The new songs – including the increasingly manic new single ‘Must I Evolve’ – are all really quite good; performed as a blur of kitchy-yet-spacey show tunes about things like the joys of house music and other more typical Jarvisism, most true to form when he breaks from a brilliantly warped version of Pulp’s ‘His N Hers’ to talk about how his biggest fear is that bit of fluff that refuses to go up the hoover. He takes this conversation to the front row to vox pop their great fear to predictably hilarious effect when his deadpan Northern wit is met with bemused faces.
Before this and the rather beautiful closing swell of ‘Running The World’ from his debut 2006 solo album, Jarvis was tossing sweets into the crowd including “a pack of badgers”, which he was surprised to find in his pocket. “Share those around,” he said, “you get five in a packet.”
There were two brilliant new stages
Primavera are great refiners of their site at Par del Fòrum. As a returning festival goer it means that sometimes an element you loved that was new last year has vanished again, but also that that part you couldn’t stand has probably become better too.
The Hidden Stage (it’s never been really hidden at all) has bounced around a fair bit but this year found its best manifestation yet as it took on the shape of a wood paneled circular saloon, like you’d find in the middle of a theme park, with booths around its edge. Other than the Barbican-sized permanent auditorium that is sparingly used for more orchestral acts throughout the festival, the Hidden Stage is the only indoor space, which was perfect for Comet is Coming to deliver their cosmic prog jazz in at 2am on Friday morning.
Over in Primavera Bits (where much of the electronic music lives, and the lower bill hip-hop – Rico Nasty and her overzealous hype-man is particularly fun on the Adidas basketball court) an even better new stage has been build on the sand of the beach for the first time, looking directly out to sea. It’s here where Marie Davidson and Yaeji turn in brilliant sets with similar stage craft. The former plays increasingly hard techno compared to Yaeji’s easygoing house, but both split their time between mixing behind their decks and stepping out front to dance and, in Davidson’s case, get existential on us.

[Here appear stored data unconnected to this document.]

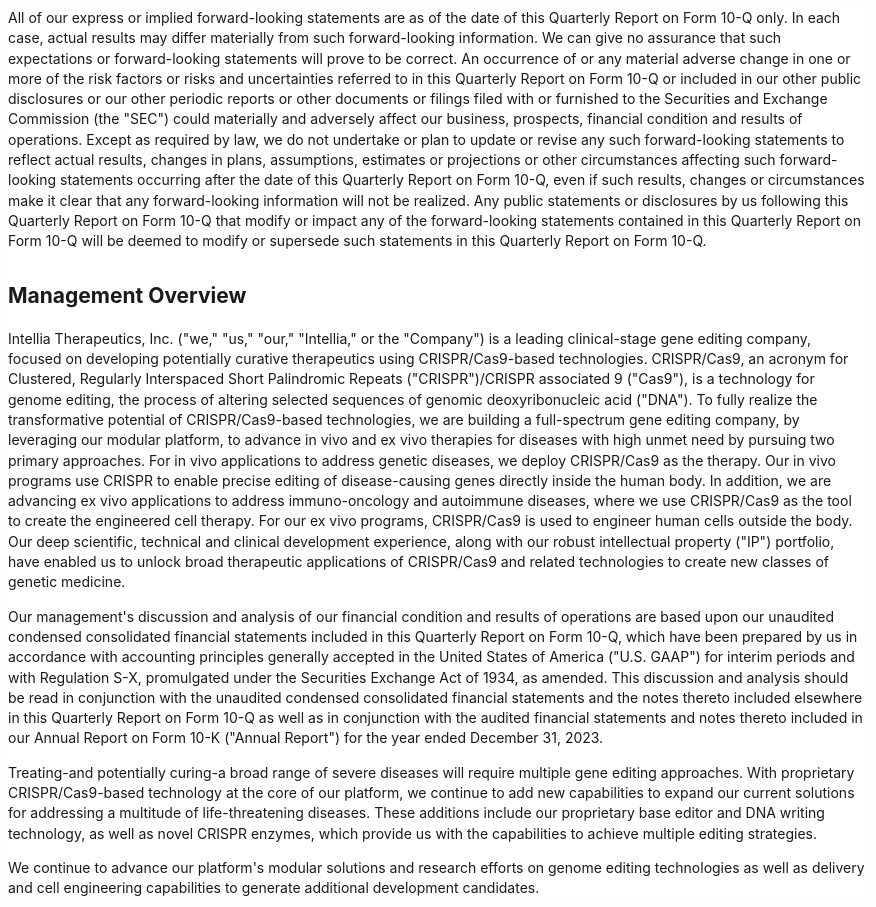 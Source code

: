 All of our express or implied forward-looking statements are as of the date of this Quarterly Report on Form 10-Q only. In each case, actual results may differ materially from such forward-looking information. We can give no assurance that such expectations or forward-looking statements will prove to be correct. An occurrence of or any material adverse change in one or more of the risk factors or risks and uncertainties referred to in this Quarterly Report on Form 10-Q or included in our other public disclosures or our other periodic reports or other documents or filings filed with or furnished to the Securities and Exchange Commission (the "SEC") could materially and adversely affect our business, prospects, financial condition and results of operations. Except as required by law, we do not undertake or plan to update or revise any such forward-looking statements to reflect actual results, changes in plans, assumptions, estimates or projections or other circumstances affecting such forward-looking statements occurring after the date of this Quarterly Report on Form 10-Q, even if such results, changes or circumstances make it clear that any forward-looking information will not be realized. Any public statements or disclosures by us following this Quarterly Report on Form 10-Q that modify or impact any of the forward-looking statements contained in this Quarterly Report on Form 10-Q will be deemed to modify or supersede such statements in this Quarterly Report on Form 10-Q.

## Management Overview

Intellia Therapeutics, Inc. ("we," "us," "our," "Intellia," or the "Company") is a leading clinical-stage gene editing company, focused on developing potentially curative therapeutics using CRISPR/Cas9-based technologies. CRISPR/Cas9, an acronym for Clustered, Regularly Interspaced Short Palindromic Repeats ("CRISPR")/CRISPR associated 9 ("Cas9"), is a technology for genome editing, the process of altering selected sequences of genomic deoxyribonucleic acid ("DNA"). To fully realize the transformative potential of CRISPR/Cas9-based technologies, we are building a full-spectrum gene editing company, by leveraging our modular platform, to advance in vivo and ex vivo therapies for diseases with high unmet need by pursuing two primary approaches. For in vivo applications to address genetic diseases, we deploy CRISPR/Cas9 as the therapy. Our in vivo programs use CRISPR to enable precise editing of disease-causing genes directly inside the human body. In addition, we are advancing ex vivo applications to address immuno-oncology and autoimmune diseases, where we use CRISPR/Cas9 as the tool to create the engineered cell therapy. For our ex vivo programs, CRISPR/Cas9 is used to engineer human cells outside the body. Our deep scientific, technical and clinical development experience, along with our robust intellectual property ("IP") portfolio, have enabled us to unlock broad therapeutic applications of CRISPR/Cas9 and related technologies to create new classes of genetic medicine.

Our management's discussion and analysis of our financial condition and results of operations are based upon our unaudited condensed consolidated financial statements included in this Quarterly Report on Form 10-Q, which have been prepared by us in accordance with accounting principles generally accepted in the United States of America ("U.S. GAAP") for interim periods and with Regulation S-X, promulgated under the Securities Exchange Act of 1934, as amended. This discussion and analysis should be read in conjunction with the unaudited condensed consolidated financial statements and the notes thereto included elsewhere in this Quarterly Report on Form 10-Q as well as in conjunction with the audited financial statements and notes thereto included in our Annual Report on Form 10-K ("Annual Report") for the year ended December 31, 2023.

Treating-and potentially curing-a broad range of severe diseases will require multiple gene editing approaches. With proprietary CRISPR/Cas9-based technology at the core of our platform, we continue to add new capabilities to expand our current solutions for addressing a multitude of life-threatening diseases. These additions include our proprietary base editor and DNA writing technology, as well as novel CRISPR enzymes, which provide us with the capabilities to achieve multiple editing strategies.

We continue to advance our platform's modular solutions and research efforts on genome editing technologies as well as delivery and cell engineering capabilities to generate additional development candidates.

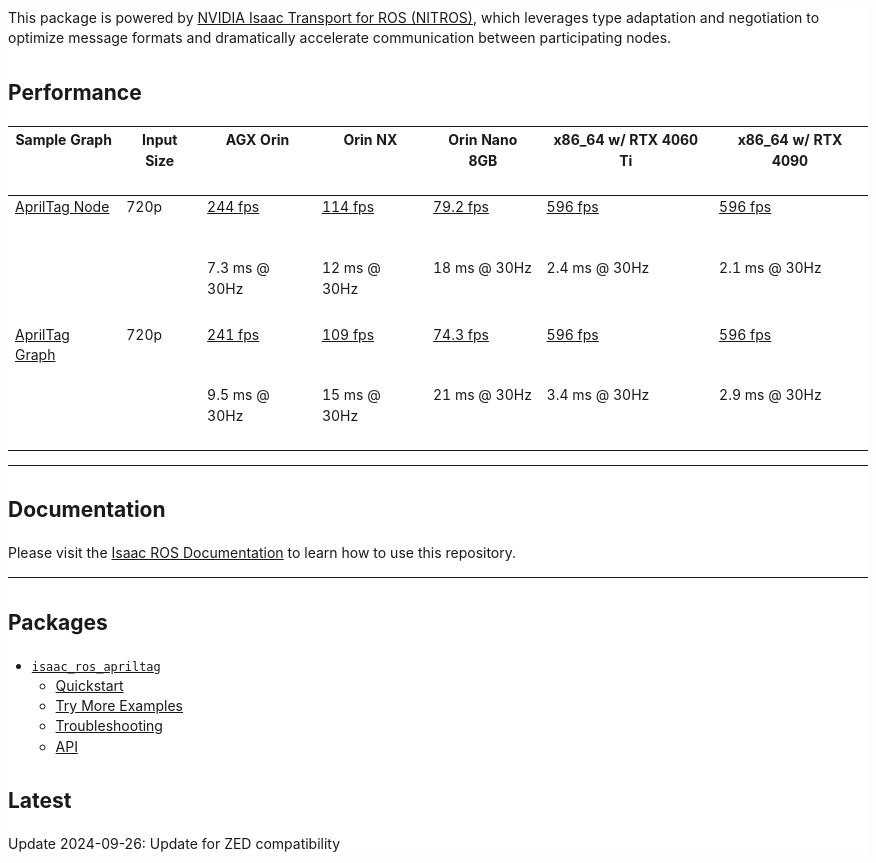 This package is powered by [NVIDIA Isaac Transport for ROS (NITROS)](https://developer.nvidia.com/blog/improve-perception-performance-for-ros-2-applications-with-nvidia-isaac-transport-for-ros/), which leverages type adaptation and negotiation to optimize message formats and dramatically accelerate communication between participating nodes.

## Performance

| Sample Graph<br/><br/>                                                                                                                                                              | Input Size<br/><br/>     | AGX Orin<br/><br/>                                                                                                                                                | Orin NX<br/><br/>                                                                                                                                               | Orin Nano 8GB<br/><br/>                                                                                                                                            | x86_64 w/ RTX 4060 Ti<br/><br/>                                                                                                                                     | x86_64 w/ RTX 4090<br/><br/>                                                                                                                                      |
|-------------------------------------------------------------------------------------------------------------------------------------------------------------------------------------|--------------------------|-------------------------------------------------------------------------------------------------------------------------------------------------------------------|-----------------------------------------------------------------------------------------------------------------------------------------------------------------|--------------------------------------------------------------------------------------------------------------------------------------------------------------------|---------------------------------------------------------------------------------------------------------------------------------------------------------------------|-------------------------------------------------------------------------------------------------------------------------------------------------------------------|
| [AprilTag Node](https://github.com/NVIDIA-ISAAC-ROS/isaac_ros_benchmark/blob/main/benchmarks/isaac_ros_apriltag_benchmark/scripts/isaac_ros_apriltag_node.py)<br/><br/><br/><br/>   | 720p<br/><br/><br/><br/> | [244 fps](https://github.com/NVIDIA-ISAAC-ROS/isaac_ros_benchmark/blob/main/results/isaac_ros_apriltag_node-agx_orin.json)<br/><br/><br/>7.3 ms @ 30Hz<br/><br/>  | [114 fps](https://github.com/NVIDIA-ISAAC-ROS/isaac_ros_benchmark/blob/main/results/isaac_ros_apriltag_node-orin_nx.json)<br/><br/><br/>12 ms @ 30Hz<br/><br/>  | [79.2 fps](https://github.com/NVIDIA-ISAAC-ROS/isaac_ros_benchmark/blob/main/results/isaac_ros_apriltag_node-orin_nano.json)<br/><br/><br/>18 ms @ 30Hz<br/><br/>  | [596 fps](https://github.com/NVIDIA-ISAAC-ROS/isaac_ros_benchmark/blob/main/results/isaac_ros_apriltag_node-nuc_4060ti.json)<br/><br/><br/>2.4 ms @ 30Hz<br/><br/>  | [596 fps](https://github.com/NVIDIA-ISAAC-ROS/isaac_ros_benchmark/blob/main/results/isaac_ros_apriltag_node-x86_4090.json)<br/><br/><br/>2.1 ms @ 30Hz<br/><br/>  |
| [AprilTag Graph](https://github.com/NVIDIA-ISAAC-ROS/isaac_ros_benchmark/blob/main/benchmarks/isaac_ros_apriltag_benchmark/scripts/isaac_ros_apriltag_graph.py)<br/><br/><br/><br/> | 720p<br/><br/><br/><br/> | [241 fps](https://github.com/NVIDIA-ISAAC-ROS/isaac_ros_benchmark/blob/main/results/isaac_ros_apriltag_graph-agx_orin.json)<br/><br/><br/>9.5 ms @ 30Hz<br/><br/> | [109 fps](https://github.com/NVIDIA-ISAAC-ROS/isaac_ros_benchmark/blob/main/results/isaac_ros_apriltag_graph-orin_nx.json)<br/><br/><br/>15 ms @ 30Hz<br/><br/> | [74.3 fps](https://github.com/NVIDIA-ISAAC-ROS/isaac_ros_benchmark/blob/main/results/isaac_ros_apriltag_graph-orin_nano.json)<br/><br/><br/>21 ms @ 30Hz<br/><br/> | [596 fps](https://github.com/NVIDIA-ISAAC-ROS/isaac_ros_benchmark/blob/main/results/isaac_ros_apriltag_graph-nuc_4060ti.json)<br/><br/><br/>3.4 ms @ 30Hz<br/><br/> | [596 fps](https://github.com/NVIDIA-ISAAC-ROS/isaac_ros_benchmark/blob/main/results/isaac_ros_apriltag_graph-x86_4090.json)<br/><br/><br/>2.9 ms @ 30Hz<br/><br/> |

---

## Documentation

Please visit the [Isaac ROS Documentation](https://nvidia-isaac-ros.github.io/repositories_and_packages/isaac_ros_apriltag/index.html) to learn how to use this repository.

---

## Packages

* [`isaac_ros_apriltag`](https://nvidia-isaac-ros.github.io/repositories_and_packages/isaac_ros_apriltag/isaac_ros_apriltag/index.html)
  * [Quickstart](https://nvidia-isaac-ros.github.io/repositories_and_packages/isaac_ros_apriltag/isaac_ros_apriltag/index.html#quickstart)
  * [Try More Examples](https://nvidia-isaac-ros.github.io/repositories_and_packages/isaac_ros_apriltag/isaac_ros_apriltag/index.html#try-more-examples)
  * [Troubleshooting](https://nvidia-isaac-ros.github.io/repositories_and_packages/isaac_ros_apriltag/isaac_ros_apriltag/index.html#troubleshooting)
  * [API](https://nvidia-isaac-ros.github.io/repositories_and_packages/isaac_ros_apriltag/isaac_ros_apriltag/index.html#api)

## Latest

Update 2024-09-26: Update for ZED compatibility
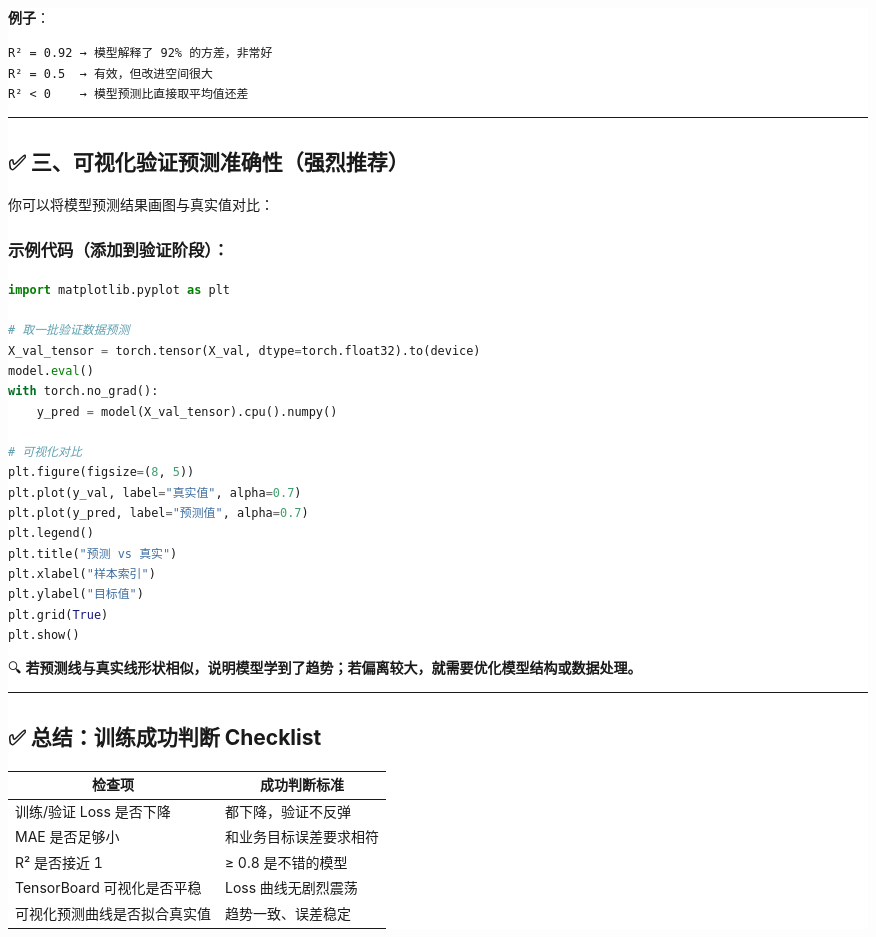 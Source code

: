 **例子**：

```
R² = 0.92 → 模型解释了 92% 的方差，非常好
R² = 0.5  → 有效，但改进空间很大
R² < 0    → 模型预测比直接取平均值还差
```

------

## ✅ 三、可视化验证预测准确性（强烈推荐）

你可以将模型预测结果画图与真实值对比：

### 示例代码（添加到验证阶段）：

```python
import matplotlib.pyplot as plt

# 取一批验证数据预测
X_val_tensor = torch.tensor(X_val, dtype=torch.float32).to(device)
model.eval()
with torch.no_grad():
    y_pred = model(X_val_tensor).cpu().numpy()

# 可视化对比
plt.figure(figsize=(8, 5))
plt.plot(y_val, label="真实值", alpha=0.7)
plt.plot(y_pred, label="预测值", alpha=0.7)
plt.legend()
plt.title("预测 vs 真实")
plt.xlabel("样本索引")
plt.ylabel("目标值")
plt.grid(True)
plt.show()
```

🔍 **若预测线与真实线形状相似，说明模型学到了趋势；若偏离较大，就需要优化模型结构或数据处理。**

------

## ✅ 总结：训练成功判断 Checklist

| 检查项                       | 成功判断标准           |
| ---------------------------- | ---------------------- |
| 训练/验证 Loss 是否下降      | 都下降，验证不反弹     |
| MAE 是否足够小               | 和业务目标误差要求相符 |
| R² 是否接近 1                | ≥ 0.8 是不错的模型     |
| TensorBoard 可视化是否平稳   | Loss 曲线无剧烈震荡    |
| 可视化预测曲线是否拟合真实值 | 趋势一致、误差稳定     |
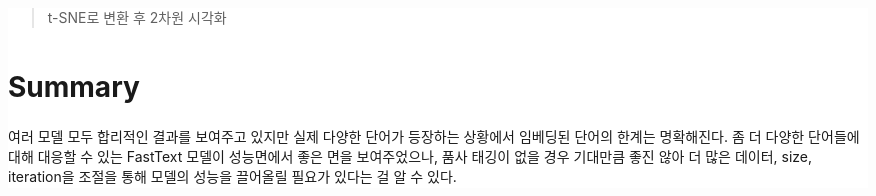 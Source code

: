 
> t-SNE로 변환 후 2차원 시각화

# Summary



여러 모델 모두 합리적인 결과를 보여주고 있지만 실제 다양한 단어가 등장하는 상황에서 임베딩된 단어의 한계는 명확해진다. 좀 더 다양한 단어들에 대해 대응할 수 있는 FastText 모델이 성능면에서 좋은 면을 보여주었으나, 품사 태깅이 없을 경우 기대만큼 좋진 않아 더 많은 데이터, size, iteration을 조절을 통해 모델의 성능을 끌어올릴 필요가 있다는 걸 알 수 있다.
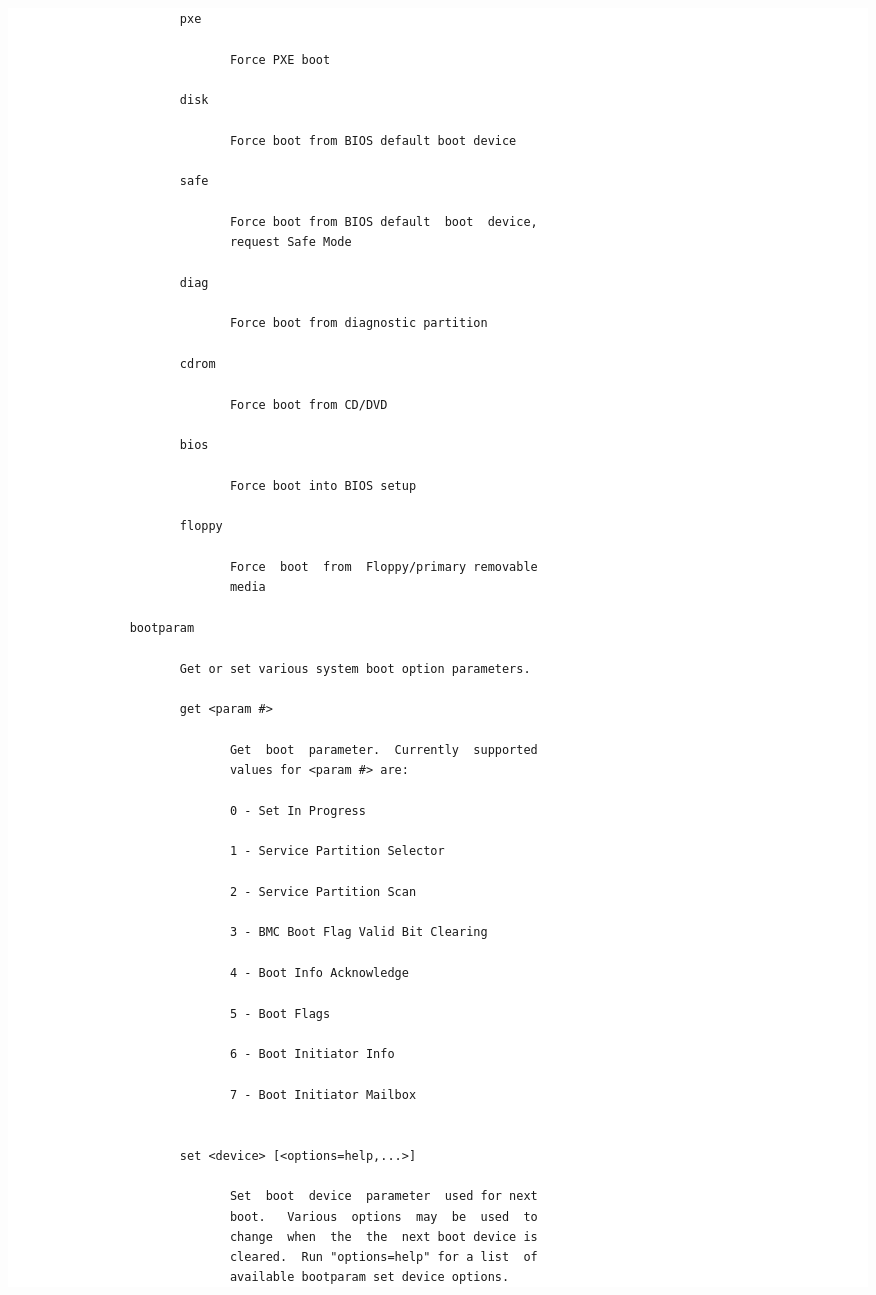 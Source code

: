                             pxe

                                   Force PXE boot

                            disk

                                   Force boot from BIOS default boot device

                            safe

                                   Force boot from BIOS default  boot  device,
                                   request Safe Mode

                            diag

                                   Force boot from diagnostic partition

                            cdrom

                                   Force boot from CD/DVD

                            bios

                                   Force boot into BIOS setup

                            floppy

                                   Force  boot  from  Floppy/primary removable
                                   media

                     bootparam

                            Get or set various system boot option parameters.

                            get <param #>

                                   Get  boot  parameter.  Currently  supported
                                   values for <param #> are:

                                   0 - Set In Progress

                                   1 - Service Partition Selector

                                   2 - Service Partition Scan

                                   3 - BMC Boot Flag Valid Bit Clearing

                                   4 - Boot Info Acknowledge

                                   5 - Boot Flags

                                   6 - Boot Initiator Info

                                   7 - Boot Initiator Mailbox


                            set <device> [<options=help,...>]

                                   Set  boot  device  parameter  used for next
                                   boot.   Various  options  may  be  used  to
                                   change  when  the  the  next boot device is
                                   cleared.  Run "options=help" for a list  of
                                   available bootparam set device options.
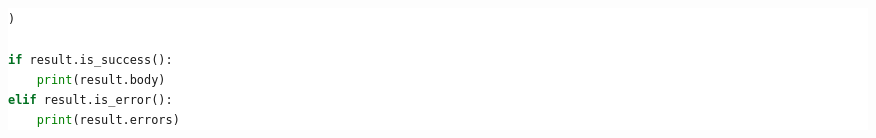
 ```python
)

if result.is_success():
    print(result.body)
elif result.is_error():
    print(result.errors)
```

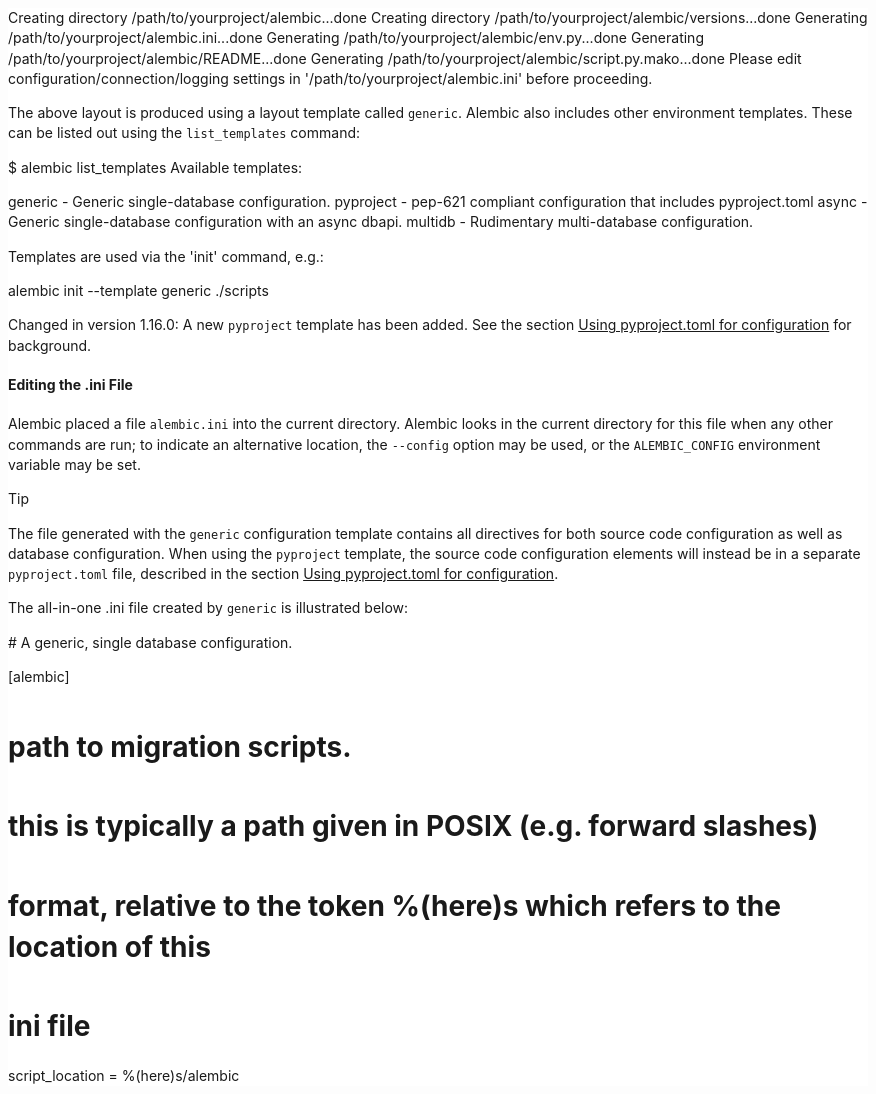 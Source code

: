 Creating directory /path/to/yourproject/alembic...done
Creating directory /path/to/yourproject/alembic/versions...done
Generating /path/to/yourproject/alembic.ini...done
Generating /path/to/yourproject/alembic/env.py...done
Generating /path/to/yourproject/alembic/README...done
Generating /path/to/yourproject/alembic/script.py.mako...done
Please edit configuration/connection/logging settings in
'/path/to/yourproject/alembic.ini' before proceeding.

The above layout is produced using a layout template called `generic`. Alembic also includes other environment templates. These can be listed out using the `list_templates` command:

$ alembic list\_templates
Available templates:

generic - Generic single-database configuration.
pyproject - pep-621 compliant configuration that includes pyproject.toml
async - Generic single-database configuration with an async dbapi.
multidb - Rudimentary multi-database configuration.

Templates are used via the 'init' command, e.g.:

  alembic init --template generic ./scripts

Changed in version 1.16.0: A new `pyproject` template has been added. See the section [Using pyproject.toml for configuration](#using-pep-621) for background.

#### Editing the .ini File

Alembic placed a file `alembic.ini` into the current directory. Alembic looks in the current directory for this file when any other commands are run; to indicate an alternative location, the `--config` option may be used, or the `ALEMBIC_CONFIG` environment variable may be set.

Tip

The file generated with the `generic` configuration template contains all directives for both source code configuration as well as database configuration. When using the `pyproject` template, the source code configuration elements will instead be in a separate `pyproject.toml` file, described in the section [Using pyproject.toml for configuration](#using-pep-621).

The all-in-one .ini file created by `generic` is illustrated below:

\# A generic, single database configuration.

\[alembic\]
# path to migration scripts.
# this is typically a path given in POSIX (e.g. forward slashes)
# format, relative to the token %(here)s which refers to the location of this
# ini file
script\_location = %(here)s/alembic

We ended as we started, with Malkmus
To be fair to Malkmus, he was much more engaged by his show on the same day that he made us watch a meme of Hulk Hogan and Barak Obama. And to his credit he’d flown across the world to do that.
On the final night more people were talking about Malkmus as it was announced across the stage jumbotrons that Pavement would reform to headline next year’s festival. For some, that might happily suggest that normal service will resume in 2020. And indeed it might. After all, how can any festival continue to book a bill like this year’s? It was absolutely massive, in size and stature. The ideology, you sense, is going to stick with Primavera. Some will no doubt be quick to point out if next year’s lineup falls short of a 50/50 gender split, punishing Primavera for at least doing it once more than any other major festival. The fact that it’s going to be so difficult is symptomatic of both societal and industry failings though, rather than it being one festival’s responsibly to keep making work or ignore it in the first place. What Primavera have ensured the press and their audience, though, is that they will continue to try. Some years that might mean 50/50, others 60/40, others countless fractions, but they are at least a huge festival with it at the front of their minds from now on.
Primavera Sound, Parc del Fòrum, Barcelona, 30 May – 1 June 2019. Additional photos: Sergio Albert and Eric Pamies.